Work item: Beginning with the line that contains "also a character." in the material below, print each line exactly until the line that contains "Let $$\rho_1:G \rightarrow GL(V)$$" has been printed, then stop.
*-*-*
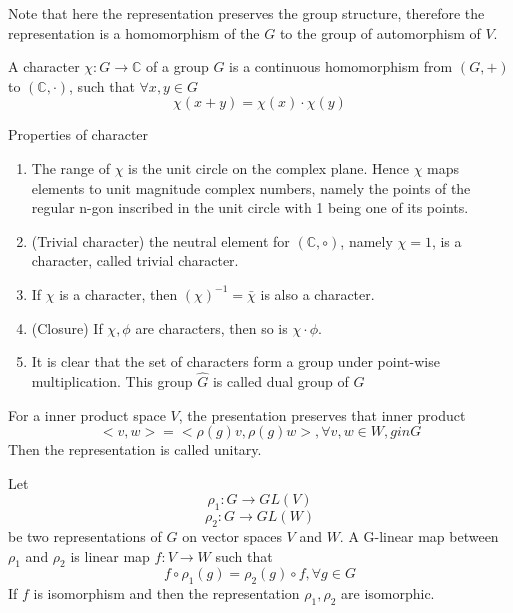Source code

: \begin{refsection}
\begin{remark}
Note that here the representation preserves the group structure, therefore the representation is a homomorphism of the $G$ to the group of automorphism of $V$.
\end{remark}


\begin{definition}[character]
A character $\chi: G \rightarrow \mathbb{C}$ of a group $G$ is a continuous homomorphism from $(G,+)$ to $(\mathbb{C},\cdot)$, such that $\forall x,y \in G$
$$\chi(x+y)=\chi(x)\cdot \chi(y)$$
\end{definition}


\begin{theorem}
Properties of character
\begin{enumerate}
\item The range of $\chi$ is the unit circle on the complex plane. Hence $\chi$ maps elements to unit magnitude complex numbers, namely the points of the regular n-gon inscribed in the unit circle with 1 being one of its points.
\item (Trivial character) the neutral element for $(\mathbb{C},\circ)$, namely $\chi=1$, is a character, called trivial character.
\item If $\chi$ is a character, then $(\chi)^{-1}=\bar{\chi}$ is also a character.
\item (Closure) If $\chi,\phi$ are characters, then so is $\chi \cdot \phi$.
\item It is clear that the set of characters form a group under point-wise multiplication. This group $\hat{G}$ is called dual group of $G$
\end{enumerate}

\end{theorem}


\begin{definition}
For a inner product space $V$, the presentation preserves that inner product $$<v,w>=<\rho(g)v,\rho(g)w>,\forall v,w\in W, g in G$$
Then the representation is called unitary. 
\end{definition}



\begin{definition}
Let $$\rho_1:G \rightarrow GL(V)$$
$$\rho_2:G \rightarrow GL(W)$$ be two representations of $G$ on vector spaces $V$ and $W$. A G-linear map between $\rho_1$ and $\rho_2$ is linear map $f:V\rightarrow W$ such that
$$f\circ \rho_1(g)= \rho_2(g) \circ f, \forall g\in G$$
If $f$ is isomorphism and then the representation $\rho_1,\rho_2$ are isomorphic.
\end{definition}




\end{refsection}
*-*-*
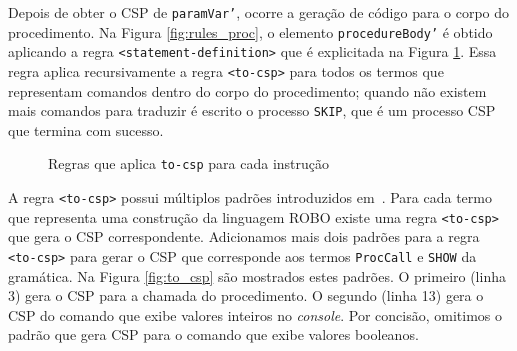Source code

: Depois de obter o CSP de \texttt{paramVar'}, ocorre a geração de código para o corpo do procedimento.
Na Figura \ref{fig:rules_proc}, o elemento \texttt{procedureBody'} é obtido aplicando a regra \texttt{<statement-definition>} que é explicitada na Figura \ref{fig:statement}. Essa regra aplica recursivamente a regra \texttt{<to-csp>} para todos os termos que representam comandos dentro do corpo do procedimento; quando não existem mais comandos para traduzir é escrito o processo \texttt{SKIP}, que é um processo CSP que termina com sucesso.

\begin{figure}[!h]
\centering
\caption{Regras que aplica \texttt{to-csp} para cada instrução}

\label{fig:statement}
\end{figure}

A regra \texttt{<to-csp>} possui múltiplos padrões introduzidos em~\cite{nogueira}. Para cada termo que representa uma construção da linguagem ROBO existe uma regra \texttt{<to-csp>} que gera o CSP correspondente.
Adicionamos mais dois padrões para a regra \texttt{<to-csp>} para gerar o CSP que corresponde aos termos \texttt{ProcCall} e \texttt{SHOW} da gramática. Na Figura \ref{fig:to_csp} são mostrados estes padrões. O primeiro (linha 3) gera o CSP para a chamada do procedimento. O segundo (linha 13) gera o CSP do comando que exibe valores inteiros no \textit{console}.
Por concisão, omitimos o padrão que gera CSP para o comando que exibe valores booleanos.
*-*-*
Worked solution:
\item If $\chi$ is a character, then $(\chi)^{-1}=\bar{\chi}$ is also a character.
\item (Closure) If $\chi,\phi$ are characters, then so is $\chi \cdot \phi$.
\item It is clear that the set of characters form a group under point-wise multiplication. This group $\hat{G}$ is called dual group of $G$
\end{enumerate}

\end{theorem}


\begin{definition}
For a inner product space $V$, the presentation preserves that inner product $$<v,w>=<\rho(g)v,\rho(g)w>,\forall v,w\in W, g in G$$
Then the representation is called unitary. 
\end{definition}



\begin{definition}
Let $$\rho_1:G \rightarrow GL(V)$$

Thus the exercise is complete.